# Problem with Fan directions.



## Albion (Dec 28, 2004)

I understand what all the FAQs are saying about airflow and case fans but I have a little delima.

I have 4 fans locations in my case not including the PS fan. One fan is in back, one is dead center on the left side case panel, one is in front under the external drive bays, and one is on the right side right around the corner (Lower left) from the front case fan. 

Inside the case I have an internal harddrive bay that will hold 4 250gig drives. The front fan and the right side fan are in the right spot to be sucking hot air from the harddrive bay to the outside of the case. The fan in the back of the case is attached to one of the radiators for the liquid cooling unit so it must also blow outward. That only leaves one fan on the left side that will be blowing air into the case.

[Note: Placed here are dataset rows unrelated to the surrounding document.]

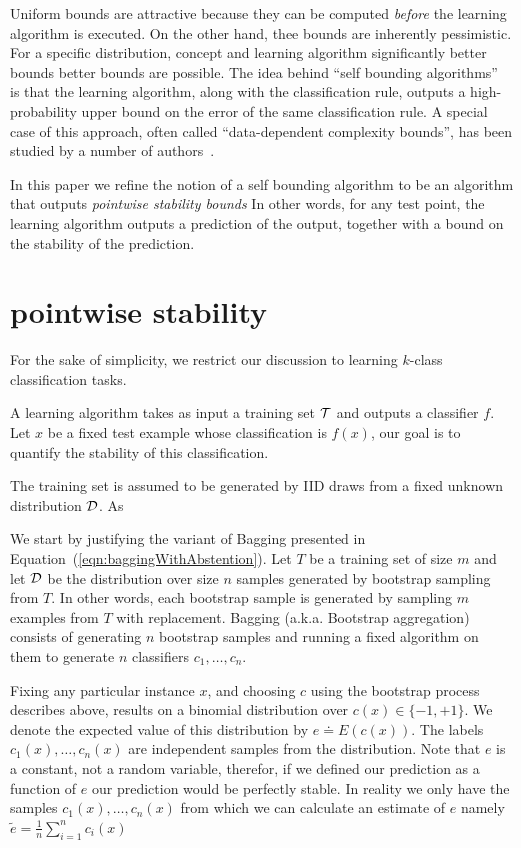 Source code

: \documentclass{article}
\begin{document}
Uniform bounds are attractive because they can be computed {\em
  before} the learning algorithm is executed. On
the other hand, thee bounds are inherently pessimistic. For a specific
distribution, concept and learning algorithm significantly better
bounds better bounds are possible. The idea behind ``self bounding
algorithms''~\cite{freund1998self} is that the learning algorithm,
along with the classification rule, outputs a high-probability upper
bound on the error of the same classification rule. A special case of this approach,
often called ``data-dependent complexity bounds'', has been studied by
a number of authors~\cite{}.

In this paper we refine the notion of a self bounding
algorithm to be an algorithm that outputs {\em pointwise stability
bounds} In other words, for any test point, the learning algorithm
outputs a prediction of the output, together with a bound on the
stability of the prediction. 

\section{pointwise stability}

For the sake of simplicity, we restrict our discussion to learning
$k$-class classification tasks.

A learning algorithm takes as input a training set ${\cal T}$ and 
outputs a classifier $f$. Let $x$ be a fixed test example whose
classification is $f(x)$, our goal is to quantify the stability of
this classification.

The training set is assumed to be generated by IID draws from a fixed
unknown distribution ${\cal D}$.  As 


We start by justifying the variant of Bagging presented in
Equation~(\ref{eqn:baggingWithAbstention}). Let $T$ be a training set
of size $m$ and let ${\cal D}$ be the distribution over size $n$ samples
generated by bootstrap sampling from $T$. In other words, each
bootstrap sample is generated by sampling $m$ examples from $T$ with
replacement. Bagging (a.k.a. Bootstrap aggregation) consists of
generating $n$ bootstrap samples and running a fixed algorithm on them
to generate $n$ classifiers $c_1,\ldots,c_n$.

\newcommand{\te}{\tilde{e}}

Fixing any particular instance $x$, and choosing $c$ using the
bootstrap process describes above, results on a binomial distribution
over $c(x) \in \{-1,+1\}$. We denote the expected value of this distribution
by $e \doteq E\left( c(x) \right)$. The labels
$c_1(x),\ldots,c_n(x)$ are independent samples from the distribution.
Note that $e$ is a constant, not a random variable, therefor, if we
defined our prediction as a function of $e$ our prediction would be
perfectly stable. In reality we only
have the samples $c_1(x),\ldots,c_n(x)$ from which we can calculate
an estimate of $e$ namely $\te = \frac{1}{n} \sum_{i=1}^n c_i(x)$
\end{document}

I am afraid that if I turn one of the fans by the drive bays around I will be blowing the hot air from around the harddrives into my case and I'm not sure how good that will be in an overclocked environment. I understand that I need the same airflow in as I have out but I don't know how I can do that, if anyone has any suggestions, please let me know.

Thanks 
-Al


----------



## dai (Jul 2, 2004)

everything i have read has said the fans on the front draw in and those at the rear extract


----------



## Sarkast (Sep 12, 2004)

When you add the fans of the PSU which more than likely blow out too - i think you have a problem with airflow. You actually create "low pressure" in your case (you try to suck more air out than gets pushed in). Thats not good cause it'll help dust to collect in your PC much faster.

I would do the following: If your motherboard has temperature sensors (and if you overclock it more than likely does) - then just record temperatures with fans blowing out - and then turn them around and see what happens. When it comes to airflow you sometimes have to try things out and what seems obvious might actually turn out to be worse than a diffrent solution.

I have a 120mm fan blowing into the front - and 2 fans in the rear exhausting. The temperature in my case is usually only a few degrees higher than in the room. I know i dont have a gfx card that creates a lot of heat or a prescott CPU i.e. - but i think in most setups a "stream" of air front to back pushes the hot air out of the case the best and eliminates hotspots.


----------